西暦263年5月、司馬昭は、劉禅のおさめる蜀討伐勅令を発した。
そして、その4か月後の秋に、長安を軍が進発する。
司令官は、鍾会。
攻撃対象は、漢中である。
この時、政争に敗れ沓中にあった蜀将・姜維は、防衛のため、関城を経て、陽平関と通過し漢中へと向かうルートをたどろうとするが、途中、敵将・鄧艾に足止めを受けた上、通り道となる関城が敵の手に陥ちてしまう。
関城で、味方の蒋舒が、寝返ったのだ。
姜維は、間に合わなかった。
漢中は、鍾会の手に落ちた。
しかし、蜀の守りには、まだ天然の要害・剣閣がある。
鍾会の軍勢10万余人は、ここで足止めを受けることとなった。
50年前、城を囲んだ劉備と同じような状況。
この状況を、どう突破したか?
それは、67歳の老人の命がけの行軍であった。
老将・鄧艾が、3万人の兵をもって、冬も近づく10月から11月の標高1000メートル~2400メートルの四川省の山岳地・・・しかも、道なき道を、無理やり踏破したのである。

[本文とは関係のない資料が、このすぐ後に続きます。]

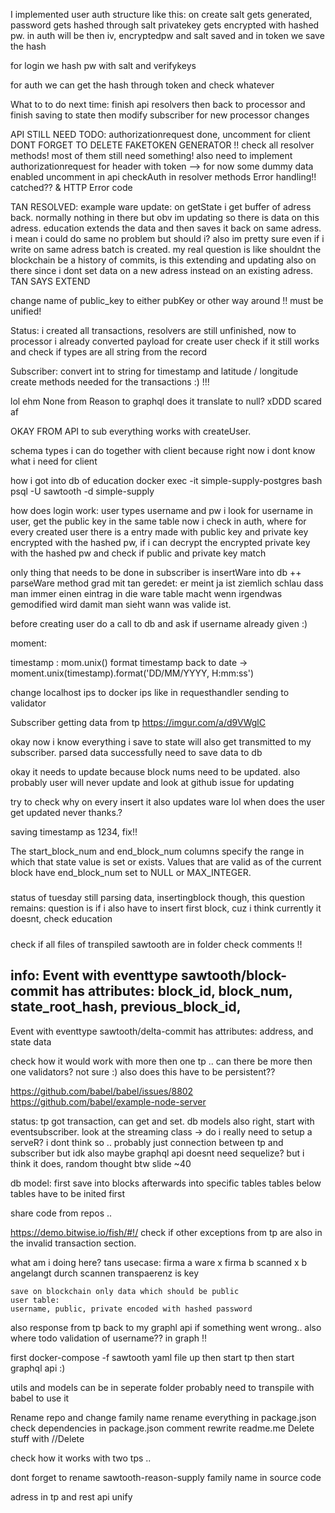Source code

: I implemented user auth structure like this:
on create salt gets generated, password gets hashed through salt
privatekey gets encrypted with hashed pw. 
in auth will be then iv, encryptedpw and salt saved and in token we save the hash

for login we hash pw with salt and verifykeys

for auth we can get the hash through token and check whatever

What to to do next time:
    finish api resolvers
    then back to processor and finish saving to state
    then modify subscriber for new processor changes

API STILL NEED TODO: 
    authorizationrequest done, uncomment for client DONT FORGET TO DELETE FAKETOKEN GENERATOR !!
    check all resolver methods! most of them still need something!
    also need to implement authorizationrequest for header with token -->
            for now some dummy data enabled
    uncomment in api checkAuth in resolver methods
    Error handling!! catched?? & HTTP Error code

TAN RESOLVED:
    example ware update: on getState i get buffer of adress back. normally nothing in there but obv im updating so there is data on this adress. education extends the data and then saves it back on same adress. i mean i could do same no problem but should i? also im pretty sure even if i write on same adress batch is created. my real question is like shouldnt the blockchain be a history of commits, is this extending and updating also on there since i dont set data on a new adress instead on an existing adress.
    TAN SAYS EXTEND


change name of public_key to either pubKey or other way around !! must be unified!


Status: i created all transactions, resolvers are still unfinished, now to processor 
i already converted payload for create user check if it still works and check if types are all string from the record

Subscriber: convert int to string for timestamp and latitude / longitude
create methods needed for the transactions :) !!!

lol ehm None from Reason to graphql does it translate to null? xDDD scared af

OKAY FROM API to sub everything works with createUser.

schema types i can do together with client because right now i dont know what i need for client

how i got into db of education
docker exec -it simple-supply-postgres bash
psql -U sawtooth -d simple-supply

how does login work: user types username and pw
i look for username in user, get the public key in the same table
now i check in auth, where for every created user there is a entry made with public key and private key encrypted with the hashed pw,
if i can decrypt the encrypted private key with the hashed pw and check if public and private key match



only thing that needs to be done in subscriber is insertWare into db ++ parseWare method
grad mit tan geredet:
er meint ja ist ziemlich schlau dass man immer einen eintrag in die ware table macht wenn irgendwas gemodified wird damit man sieht wann was valide ist.

before creating user do a call to db and ask if username already given :)

moment:

timestamp : mom.unix()
format timestamp back to date -> moment.unix(timestamp).format('DD/MM/YYYY, H:mm:ss')


change localhost ips to docker ips like in requesthandler sending to validator

Subscriber getting data from tp
https://imgur.com/a/d9VWglC

okay now i know everything i save to state will also get transmitted to my subscriber.
parsed data successfully need to save data to db

okay it needs to update because block nums need to be updated.
also probably user will never update and look at github issue for updating

try to check why on every insert it also updates ware lol
when does the user get updated never thanks.?

saving timestamp as 1234, fix!!

The start_block_num and end_block_num columns specify the range in which that state value is set or exists. Values that
are valid as of the current block have end_block_num set to NULL or MAX_INTEGER.

#####
status of tuesday
still parsing data, insertingblock though,
this question remains: question is if i also have to insert first block, cuz i think currently it doesnt, check education

#####

check if all files of transpiled sawtooth are in folder
check comments !!


info: 
Event with eventtype sawtooth/block-commit has attributes:
block_id, block_num, state_root_hash, previous_block_id,
----
Event with eventtype sawtooth/delta-commit has attributes:
address, and state data 




check how it would work with more then one tp .. 
can there be more then one validators? not sure :)
also does this have to be persistent?? 

https://github.com/babel/babel/issues/8802
https://github.com/babel/example-node-server


status: 
tp got transaction, can get and set. 
db models also right, 
start with eventsubscriber.
look at the streaming class -> do i really need to setup a serveR? i dont think so .. probably just connection between tp and subscriber but idk
also maybe graphql api doesnt need sequelize? but i think it does, random thought
btw slide ~40


db model: first save into blocks
          afterwards into specific tables
          tables below tables have to be inited first 


share code from repos .. 

https://demo.bitwise.io/fish/#!/
check if other exceptions from tp are also in the invalid transaction section.

what am i doing here?
    tans usecase: firma a ware x
    firma b scanned x 
    b angelangt durch scannen
    transpaerenz is key 

    save on blockchain only data which should be public
    user table:
    username, public, private encoded with hashed password 


also response from tp back to my graphl api if something went wrong..
also where todo validation of username?? in graph !!



first docker-compose -f sawtooth yaml file up
then start tp
then start graphql api :)


utils and models can be in seperate folder probably need to transpile with babel to use it

Rename repo and change family name
rename everything in package.json
check dependencies in package.json
comment
rewrite readme.me
Delete stuff with //Delete

check how it works with two tps ..
 

dont forget to rename sawtooth-reason-supply family name in source code

adress in tp and rest api unify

これにより、江油という成都をうかがう位置に、いきなり3万の兵隊が現れることになる。
俗にいう「中入り」奇襲。
しかし、この作戦、日本でいうと、義経と信長くらいしか成功させたことのない特殊な戦法である。
すなわち、一ノ谷の戦いと桶狭間。
のちの、小牧・長久手においては、池田恒興や森長可らが、この作戦を失敗し、秀吉は、家康に対し敗戦に近いイメージをもたれる外交的講和を余儀なくされた。

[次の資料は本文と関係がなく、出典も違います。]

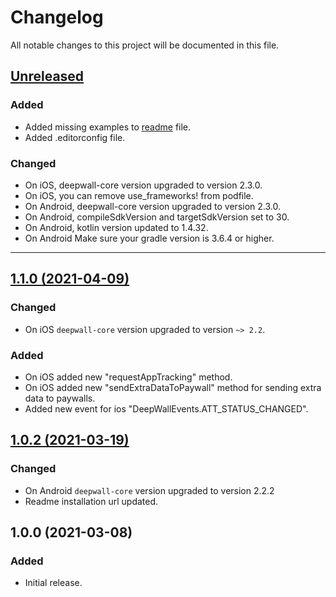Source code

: # Changelog
All notable changes to this project will be documented in this file.

## [Unreleased](https://github.com/Teknasyon-Teknoloji/deepwall-cordova-sdk/compare/1.1.0...main)
### Added
- Added missing examples to [readme](README.md) file.
- Added .editorconfig file.

### Changed
- On iOS, deepwall-core version upgraded to version 2.3.0.
- On iOS, you can remove use_frameworks! from podfile.
- On Android, deepwall-core version upgraded to version 2.3.0.
- On Android, compileSdkVersion and targetSdkVersion set to 30.
- On Android, kotlin version updated to 1.4.32.
- On Android Make sure your gradle version is 3.6.4 or higher.


---


## [1.1.0 (2021-04-09)](https://github.com/Teknasyon-Teknoloji/deepwall-cordova-sdk/compare/1.0.2...1.1.0)
### Changed
- On iOS `deepwall-core` version upgraded to version `~> 2.2`.

### Added
- On iOS added new "requestAppTracking" method.
- On iOS added new "sendExtraDataToPaywall" method for sending extra data to paywalls.
- Added new event for ios "DeepWallEvents.ATT_STATUS_CHANGED".

## [1.0.2 (2021-03-19)](https://github.com/Teknasyon-Teknoloji/deepwall-cordova-sdk/compare/1.0.0...1.0.2)
### Changed
- On Android `deepwall-core` version upgraded to version 2.2.2
- Readme installation url updated.

## 1.0.0 (2021-03-08)
### Added
- Initial release.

あるいは、賤ヶ岳の戦いの佐久間盛政の中入り奇襲失敗が、柴田勝家の命運を断った。
このように、「中入り」奇襲は、失敗する確率が高く、失敗すれば、全軍の敗北や、大きな過根につながりかねない。
しかも、鄧艾の行軍は、作戦規模が違う。
移動距離も10倍以上であり、高低差1400メートルの行軍は、日本では、おそらく「八甲田山の遭難」くらいしか、軍として比較対象がないのではなかろうか?
すなわち、鄧艾率いる3万人の部隊は、行軍そのもので全滅する危険を冒し、これを成功させたとしても、その後の戦闘で、蜀の後方部隊により壊滅させられるリスクを冒して、「中入り」を行ったのだ。
このことを考えると、50年前に、より兵数の少ない劉備軍が、張任の守る雒城を放置して、間道づたいに成都を突く「中入り」奇襲は、あまりにリスクが高い。
法正が、「荊州より将兵を呼ぶべき」としたことは、きわめて現実的な提案であったと言えるだろう。
◆ ◆ ◆ 雒城の落城 ◆ ◆ ◆
荊州より、諸葛亮が、張飛や趙雲を率いて劉備の元に向かったのは、劉璋と手切れして間もなくであった。
趙雲は、江州で分かれ、江陽・犍為を平定。
張飛は、巴西に向かい、これを降伏させた。
諸葛亮は、徳陽を平定し、柏下での決戦も勝利した。
劉備らの攻める雒城の手足となる要所、そして劉璋の派遣する将を、次々と撃破したのである。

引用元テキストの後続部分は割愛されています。